Spanish auteur/madman Pedro Almodovar is at it again with another examination of the fragility of the human psyche and the insatiable hunger of the sex drive, though this time he's spicing things up with a little old-fashioned (or, rather new-fashioned, actually) body horror. If you want a completely spoiler-ific summary of this sick, twisted erotic/gross-out thriller, head on over to Wikipedia and ruin everything -- otherwise, let it suffice to say that Antonio Banderas, appearing in his first Almodovar pelicula since 1990's Tie Me Up! Tie Me Down!, plays a brilliant surgeon who's developed a synthetic skin that's immune to burning. He's experimenting on a young woman (Elena Anaya) and... whoa, we almost got carried away there! Our lips our sealed -- you'll have to check out ol' Pedro's latest deviant exploration of sexuality, mortality and morality for yourself.

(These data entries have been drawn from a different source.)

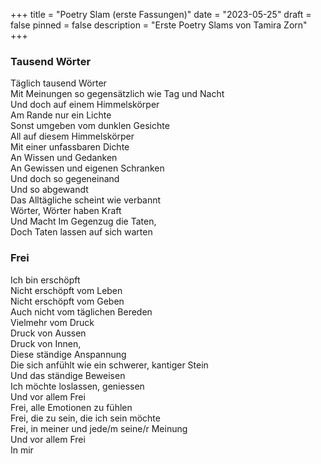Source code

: +++
title = "Poetry Slam (erste Fassungen)"
date = "2023-05-25"
draft = false
pinned = false
description = "Erste Poetry Slams von Tamira Zorn"
+++
### Tausend Wörter

<!--StartFragment-->

Täglich tausend Wörter\
Mit Meinungen so gegensätzlich wie Tag und Nacht \
Und doch auf einem Himmelskörper \
Am Rande nur ein Lichte \
Sonst umgeben vom dunklen Gesichte \
All auf diesem Himmelskörper \
Mit einer unfassbaren Dichte \
An Wissen und Gedanken\
An Gewissen und eigenen Schranken \
Und doch so gegeneinand \
Und so abgewandt \
Das Alltägliche scheint wie verbannt \
Wörter, Wörter haben Kraft \
Und Macht Im Gegenzug die Taten, \
Doch Taten lassen auf sich warten

<!--EndFragment-->

### Frei

<!--StartFragment-->

Ich bin erschöpft \
Nicht erschöpft vom Leben \
Nicht erschöpft vom Geben\
Auch nicht vom täglichen Bereden \
Vielmehr vom Druck\
Druck von Aussen \
Druck von Innen, \
Diese ständige Anspannung \
Die sich anfühlt wie ein schwerer, kantiger Stein\
 Und das ständige Beweisen \
Ich möchte loslassen, geniessen \
Und vor allem Frei \
Frei, alle Emotionen zu fühlen \
Frei, die zu sein, die ich sein möchte \
Frei, in meiner und jede/m seine/r Meinung \
Und vor allem Frei\
In mir

<!--EndFragment-->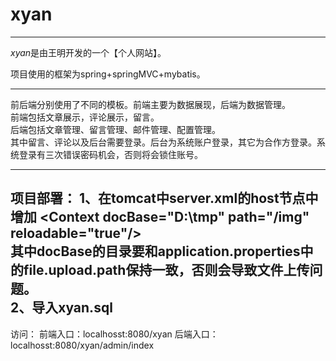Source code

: # xyan
------
*xyan*是由王明开发的一个【个人网站】。

项目使用的框架为spring+springMVC+mybatis。

------------------------------
前后端分别使用了不同的模板。前端主要为数据展现，后端为数据管理。<br/>
前端包括文章展示，评论展示，留言。<br/>
后端包括文章管理、留言管理、邮件管理、配置管理。<br/>
其中留言、评论以及后台需要登录。后台为系统账户登录，其它为合作方登录。系统登录有三次错误密码机会，否则将会锁住账号。<br/>

------------------------------
项目部署：
	1、在tomcat中server.xml的host节点中增加 &lt;Context docBase="D:\tmp" path="/img" reloadable="true"/&gt;<br/>
	   其中docBase的目录要和application.properties中的file.upload.path保持一致，否则会导致文件上传问题。
	   <br/>
	2、导入xyan.sql<br/>
------------------------------
访问：
	前端入口：localhosst:8080/xyan
	后端入口：localhosst:8080/xyan/admin/index

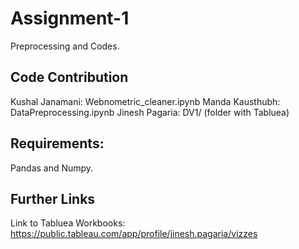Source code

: # Assignment-1

Preprocessing and Codes.

## Code Contribution

Kushal Janamani: Webnometric_cleaner.ipynb
Manda Kausthubh: DataPreprocessing.ipynb
Jinesh Pagaria: DV1/ (folder with Tabluea)

## Requirements:

Pandas and Numpy.


## Further Links
Link to Tabluea Workbooks: https://public.tableau.com/app/profile/jinesh.pagaria/vizzes

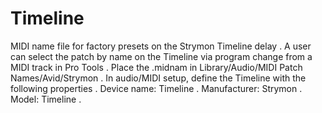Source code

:# Timeline
MIDI name file for factory presets on the Strymon Timeline delay . 
A user can select the patch by name on the Timeline via program change from a MIDI track in Pro Tools . 
Place the .midnam in Library/Audio/MIDI Patch Names/Avid/Strymon . 
In audio/MIDI setup, define the Timeline with the following properties . 
Device name: Timeline . 
Manufacturer: Strymon . 
Model: Timeline .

When we first heard of the plot (and the cast) of this existential comedy based on Mark Obmascik's celebrated novel, it sounded like a Wes Anderson movie that was made by someone who isn't Wes Anderson. And then the trailer came out and‚ well, so much for that. Anderson is a master at taking a peculiar premise and probing it for startling (and realistic) insights into the human experience; The Big Year, on the other hand, looks like a horse (or bird, rather) of too many colors -- one moment, we're in a dark comedy in which Steve Martin, Owen Wilson and Jack Black engage in underhanded tactics as they try to sabotage each other's cross-country quests to spot the most bird species in a year, and the next we're in a tearjerker bromance about how much it sucks to be getting old with your hopes and dreams unrealized. We have a feeling this one will come off best when it shows us just how unmovable the male ego can truly be -- and the supporting cast is nothing if not impressive, consisting of Rashida Jones, Anjelica Huston, Brian Dennehy, Corbin Bernsen, JoBeth Williams, Anthony Anderson, Tim Blake Nelson, Kevin Pollak, Dianne Wiest and Rosamund Pike.

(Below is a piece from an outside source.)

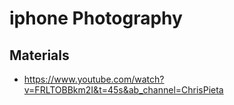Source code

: # iphone Photography

## Materials

* https://www.youtube.com/watch?v=FRLTOBBkm2I&t=45s&ab_channel=ChrisPieta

You know those dudes on infomercials selling you somewhat amusing, mildly clever but ultimately worthless crap? Kevin Spacey is perfectly cast in Father of Invention as one of those guys, except his product (a device that allows you to do ab-crunches as you channel-surf, or something) ends up being dangerous and lands him in prison. When he gets out, he's got long hair and a scraggly beard and a desire for big-time redemption, which unexpectedly comes in the form of reconnecting with his estranged daughter (Camilla Belle). Like Casino Jack and even 21 before it, Father of Invention doesn't look like it deserves a showman of Spacey's considerable talents, but the fact that he said "Yes" to the gig makes it about a thousand times better than it would've been without him -- we'll gladly watch him be humiliated as a new man (Craig Robinson) drives his car and sleeps with his wife (Virginia Madsen), swallowing his pride as he takes a job at a department store and finds new creative inspiration in the least likely of places. Spacey's always got the magic -- now we want to see him once again starring in movies that get, you know, Oscar nominations.